Understanding the Doppler Effect
The Doppler effect describes the change in wave frequency perceived by an observer when the source of the waves is in motion relative to that observer. It is a fundamental principle of physics that applies to any type of wave, including sound, water, and light. A common experience occurs when a vehicle, such as an ambulance or a train, passes by an observer at high speed.
As the source approaches, the sound waves it emits become compressed in front of the moving object. This compression results in a higher wave frequency, which an observer perceives as a higher pitch. Conversely, as the sound source moves away, the waves are stretched out, leading to a lower frequency and a lower pitch. This change is solely due to the relative motion between the source and the listener.
The degree of compression or stretching is directly related to the speed of the source relative to the observer. Faster relative motion produces a more pronounced change in the perceived frequency and wavelength. If the source and observer are stationary, no shift in frequency occurs. This relationship between motion and wave characteristics is the foundation for understanding how astronomers measure the movement of cosmic objects.

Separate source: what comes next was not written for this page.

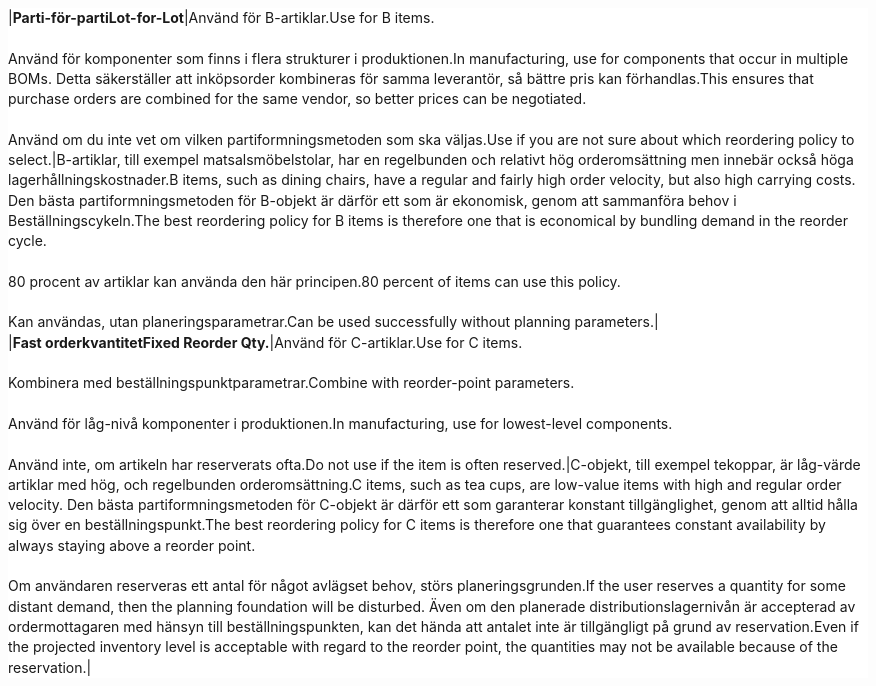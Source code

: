 |<span data-ttu-id="0bdca-135">**Parti-för-parti**</span><span class="sxs-lookup"><span data-stu-id="0bdca-135">**Lot-for-Lot**</span></span>|<span data-ttu-id="0bdca-136">Använd för B-artiklar.</span><span class="sxs-lookup"><span data-stu-id="0bdca-136">Use for B items.</span></span><br /><br /> <span data-ttu-id="0bdca-137">Använd för komponenter som finns i flera strukturer i produktionen.</span><span class="sxs-lookup"><span data-stu-id="0bdca-137">In manufacturing, use for components that occur in multiple BOMs.</span></span> <span data-ttu-id="0bdca-138">Detta säkerställer att inköpsorder kombineras för samma leverantör, så bättre pris kan förhandlas.</span><span class="sxs-lookup"><span data-stu-id="0bdca-138">This ensures that purchase orders are combined for the same vendor, so better prices can be negotiated.</span></span><br /><br /> <span data-ttu-id="0bdca-139">Använd om du inte vet om vilken partiformningsmetoden som ska väljas.</span><span class="sxs-lookup"><span data-stu-id="0bdca-139">Use if you are not sure about which reordering policy to select.</span></span>|<span data-ttu-id="0bdca-140">B-artiklar, till exempel matsalsmöbelstolar, har en regelbunden och relativt hög orderomsättning men innebär också höga lagerhållningskostnader.</span><span class="sxs-lookup"><span data-stu-id="0bdca-140">B items, such as dining chairs, have a regular and fairly high order velocity, but also high carrying costs.</span></span> <span data-ttu-id="0bdca-141">Den bästa partiformningsmetoden för B-objekt är därför ett som är ekonomisk, genom att sammanföra behov i Beställningscykeln.</span><span class="sxs-lookup"><span data-stu-id="0bdca-141">The best reordering policy for B items is therefore one that is economical by bundling demand in the reorder cycle.</span></span><br /><br /> <span data-ttu-id="0bdca-142">80 procent av artiklar kan använda den här principen.</span><span class="sxs-lookup"><span data-stu-id="0bdca-142">80 percent of items can use this policy.</span></span><br /><br /> <span data-ttu-id="0bdca-143">Kan användas, utan planeringsparametrar.</span><span class="sxs-lookup"><span data-stu-id="0bdca-143">Can be used successfully without planning parameters.</span></span>|  
|<span data-ttu-id="0bdca-144">**Fast orderkvantitet**</span><span class="sxs-lookup"><span data-stu-id="0bdca-144">**Fixed Reorder Qty.**</span></span>|<span data-ttu-id="0bdca-145">Använd för C-artiklar.</span><span class="sxs-lookup"><span data-stu-id="0bdca-145">Use for C items.</span></span><br /><br /> <span data-ttu-id="0bdca-146">Kombinera med beställningspunktparametrar.</span><span class="sxs-lookup"><span data-stu-id="0bdca-146">Combine with reorder-point parameters.</span></span><br /><br /> <span data-ttu-id="0bdca-147">Använd för låg-nivå komponenter i produktionen.</span><span class="sxs-lookup"><span data-stu-id="0bdca-147">In manufacturing, use for lowest-level components.</span></span><br /><br /> <span data-ttu-id="0bdca-148">Använd inte, om artikeln har reserverats ofta.</span><span class="sxs-lookup"><span data-stu-id="0bdca-148">Do not use if the item is often reserved.</span></span>|<span data-ttu-id="0bdca-149">C-objekt, till exempel tekoppar, är låg-värde artiklar med hög, och regelbunden orderomsättning.</span><span class="sxs-lookup"><span data-stu-id="0bdca-149">C items, such as tea cups, are low-value items with high and regular order velocity.</span></span> <span data-ttu-id="0bdca-150">Den bästa partiformningsmetoden för C-objekt är därför ett som garanterar konstant tillgänglighet, genom att alltid hålla sig över en beställningspunkt.</span><span class="sxs-lookup"><span data-stu-id="0bdca-150">The best reordering policy for C items is therefore one that guarantees constant availability by always staying above a reorder point.</span></span><br /><br /> <span data-ttu-id="0bdca-151">Om användaren reserveras ett antal för något avlägset behov, störs planeringsgrunden.</span><span class="sxs-lookup"><span data-stu-id="0bdca-151">If the user reserves a quantity for some distant demand, then the planning foundation will be disturbed.</span></span> <span data-ttu-id="0bdca-152">Även om den planerade distributionslagernivån är accepterad av ordermottagaren med hänsyn till beställningspunkten, kan det hända att antalet inte är tillgängligt på grund av reservation.</span><span class="sxs-lookup"><span data-stu-id="0bdca-152">Even if the projected inventory level is acceptable with regard to the reorder point, the quantities may not be available because of the reservation.</span></span>|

Applying Doppler to Light: Redshift and Blueshift
This principle of frequency and wavelength alteration applies to electromagnetic waves, or light, traveling through space. Visible light is only a small part of the electromagnetic spectrum, and different wavelengths correspond to different colors. Shorter wavelengths are perceived as blue or violet, while longer wavelengths appear red.

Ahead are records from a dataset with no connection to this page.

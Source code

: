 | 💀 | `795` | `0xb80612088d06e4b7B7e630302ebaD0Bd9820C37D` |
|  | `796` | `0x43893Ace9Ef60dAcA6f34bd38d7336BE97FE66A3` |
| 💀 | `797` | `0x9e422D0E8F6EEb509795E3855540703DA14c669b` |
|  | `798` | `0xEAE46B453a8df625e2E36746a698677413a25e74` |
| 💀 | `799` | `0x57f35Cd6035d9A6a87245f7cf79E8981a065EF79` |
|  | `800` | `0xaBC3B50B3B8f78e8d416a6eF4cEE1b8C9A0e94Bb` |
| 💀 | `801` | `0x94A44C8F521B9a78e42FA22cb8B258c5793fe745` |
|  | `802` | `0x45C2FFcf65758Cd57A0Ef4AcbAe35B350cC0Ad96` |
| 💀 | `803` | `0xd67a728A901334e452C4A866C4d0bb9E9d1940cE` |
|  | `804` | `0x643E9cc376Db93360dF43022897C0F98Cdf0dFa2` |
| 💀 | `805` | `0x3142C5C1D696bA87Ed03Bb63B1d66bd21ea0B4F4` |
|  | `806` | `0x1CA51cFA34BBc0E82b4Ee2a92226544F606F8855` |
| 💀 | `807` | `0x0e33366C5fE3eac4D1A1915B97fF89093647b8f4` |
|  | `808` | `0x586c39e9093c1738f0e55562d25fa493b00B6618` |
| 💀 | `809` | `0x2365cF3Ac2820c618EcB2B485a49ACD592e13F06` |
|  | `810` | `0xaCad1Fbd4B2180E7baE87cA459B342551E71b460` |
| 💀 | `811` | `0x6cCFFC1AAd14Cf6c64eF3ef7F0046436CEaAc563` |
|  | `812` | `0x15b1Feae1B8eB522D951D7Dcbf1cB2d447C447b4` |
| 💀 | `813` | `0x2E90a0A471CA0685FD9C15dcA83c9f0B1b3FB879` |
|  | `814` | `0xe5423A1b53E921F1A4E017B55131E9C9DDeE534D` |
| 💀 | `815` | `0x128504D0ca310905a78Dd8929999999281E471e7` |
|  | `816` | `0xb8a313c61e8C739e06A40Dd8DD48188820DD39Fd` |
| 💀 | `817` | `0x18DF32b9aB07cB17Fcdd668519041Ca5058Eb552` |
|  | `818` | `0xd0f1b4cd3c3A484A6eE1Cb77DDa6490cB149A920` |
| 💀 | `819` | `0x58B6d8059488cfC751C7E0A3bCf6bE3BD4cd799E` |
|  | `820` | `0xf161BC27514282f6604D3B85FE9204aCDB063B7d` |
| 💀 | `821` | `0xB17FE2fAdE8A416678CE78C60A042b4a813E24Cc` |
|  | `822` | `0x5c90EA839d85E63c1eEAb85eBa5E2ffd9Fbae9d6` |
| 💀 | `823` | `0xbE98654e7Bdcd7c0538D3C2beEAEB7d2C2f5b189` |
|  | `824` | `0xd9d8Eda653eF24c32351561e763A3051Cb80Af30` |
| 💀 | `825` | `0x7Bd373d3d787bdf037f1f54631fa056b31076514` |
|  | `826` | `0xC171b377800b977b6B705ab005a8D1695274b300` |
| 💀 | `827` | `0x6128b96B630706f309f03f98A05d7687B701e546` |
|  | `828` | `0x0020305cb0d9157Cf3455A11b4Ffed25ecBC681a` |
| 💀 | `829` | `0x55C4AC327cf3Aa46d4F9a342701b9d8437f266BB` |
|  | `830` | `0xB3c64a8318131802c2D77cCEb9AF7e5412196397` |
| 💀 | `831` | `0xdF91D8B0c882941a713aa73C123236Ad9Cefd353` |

When a light-emitting object moves toward an observer, the light waves are compressed, shortening their wavelength. This shift toward the shorter, higher-frequency end of the visible spectrum is called a blueshift.
Conversely, when a light source is moving away, the light waves are stretched out. This stretching increases the wavelength, causing the light to shift toward the longer, red end of the spectrum. This is known as a redshift. The magnitude of this spectral shift can be precisely measured using spectroscopy, which allows scientists to determine the velocity of the light source relative to Earth.
Hubble’s Observation
The application of the Doppler effect to light became significant in the 1920s through the work of astronomer Edwin Hubble. Using the 100-inch Hooker telescope, Hubble observed and measured the light spectra of distant nebulae, which he demonstrated were galaxies far outside our own Milky Way. He sought to compare the measured redshift of these galaxies with their distance from Earth.

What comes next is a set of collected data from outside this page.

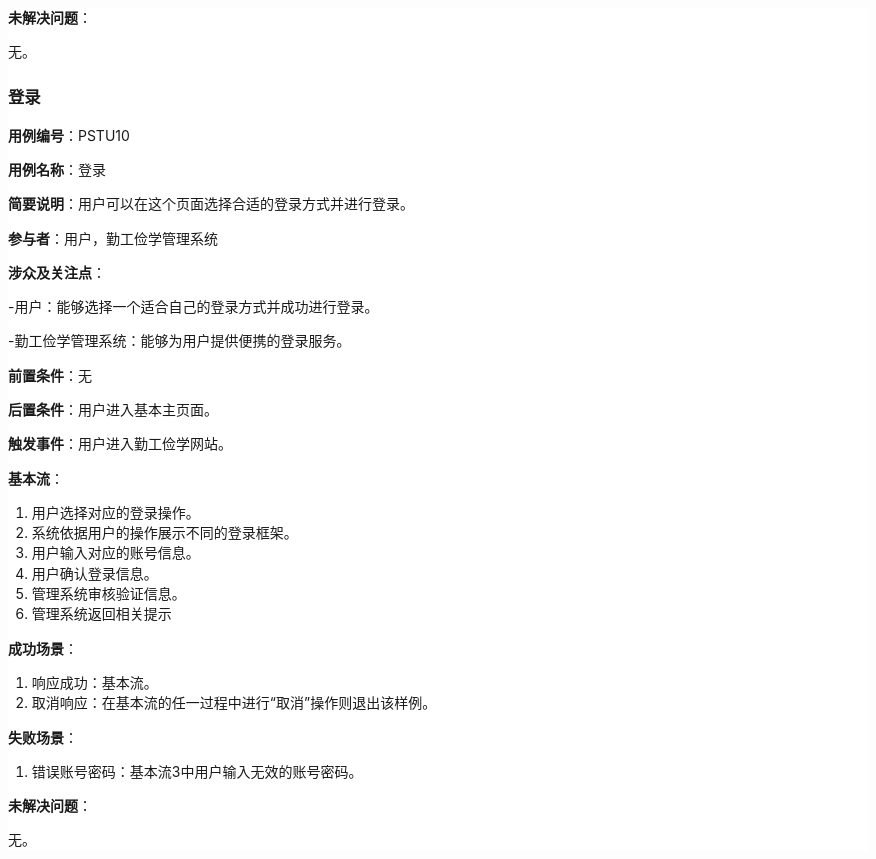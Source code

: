 **未解决问题**：

无。

### 登录

**用例编号**：PSTU10

**用例名称**：登录

**简要说明**：用户可以在这个页面选择合适的登录方式并进行登录。

**参与者**：用户，勤工俭学管理系统

**涉众及关注点**：

-用户：能够选择一个适合自己的登录方式并成功进行登录。

-勤工俭学管理系统：能够为用户提供便携的登录服务。

**前置条件**：无

**后置条件**：用户进入基本主页面。

**触发事件**：用户进入勤工俭学网站。

**基本流**：

1. 用户选择对应的登录操作。
2. 系统依据用户的操作展示不同的登录框架。
3. 用户输入对应的账号信息。
4. 用户确认登录信息。
5. 管理系统审核验证信息。
6. 管理系统返回相关提示

**成功场景**：

1. 响应成功：基本流。
2. 取消响应：在基本流的任一过程中进行“取消”操作则退出该样例。

**失败场景**：

1. 错误账号密码：基本流3中用户输入无效的账号密码。

**未解决问题**：

无。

To determine the distance to these remote galaxies, Hubble relied on specific types of variable stars, such as Cepheid variables. Their intrinsic brightness is related to the period of their light variation. By comparing their known intrinsic brightness with their apparent brightness, he could calculate their distance. Simultaneously, he measured the spectral lines of the light from these galaxies, which consistently displayed a shift toward the red end of the spectrum.
The presence of this pervasive redshift indicated that almost all distant galaxies were moving away from the Milky Way. Hubble’s plot of galactic distance versus recessional velocity revealed a linear relationship. He found that the farther away a galaxy was, the greater its redshift, and the faster it appeared to be receding from us. This relationship, formalized as Hubble’s Law, demonstrated a uniform, large-scale expansion of the cosmos.
The Expanding Universe and Big Bang Confirmation
The ubiquitous redshift observed by Hubble implies that the space itself is expanding, carrying the galaxies along with it. This concept is often illustrated with the analogy of a loaf of raisin bread dough rising in an oven.
As the dough (representing space) expands, the raisins (representing galaxies) move farther apart. No single raisin is at the center of the expansion. An observer on any raisin would see all other raisins moving away from them, with the more distant ones receding faster. This illustrates that the cosmological redshift is a stretching of light waves as they travel through the expanding fabric of space, not merely a Doppler shift caused by motion through space.
The continuous expansion of the universe, evidenced by the pervasive redshift, provides the most direct support for the Big Bang theory. If the universe is currently expanding, tracing this motion backward in time must lead to a point where all matter and energy were concentrated together. Projecting the expansion back yields a state of infinite density and temperature—the singularity—which represents the initial condition of the universe. Thus, the spectral shift of light from distant galaxies serves as the primary observational evidence for the dynamic, evolving nature of the cosmos.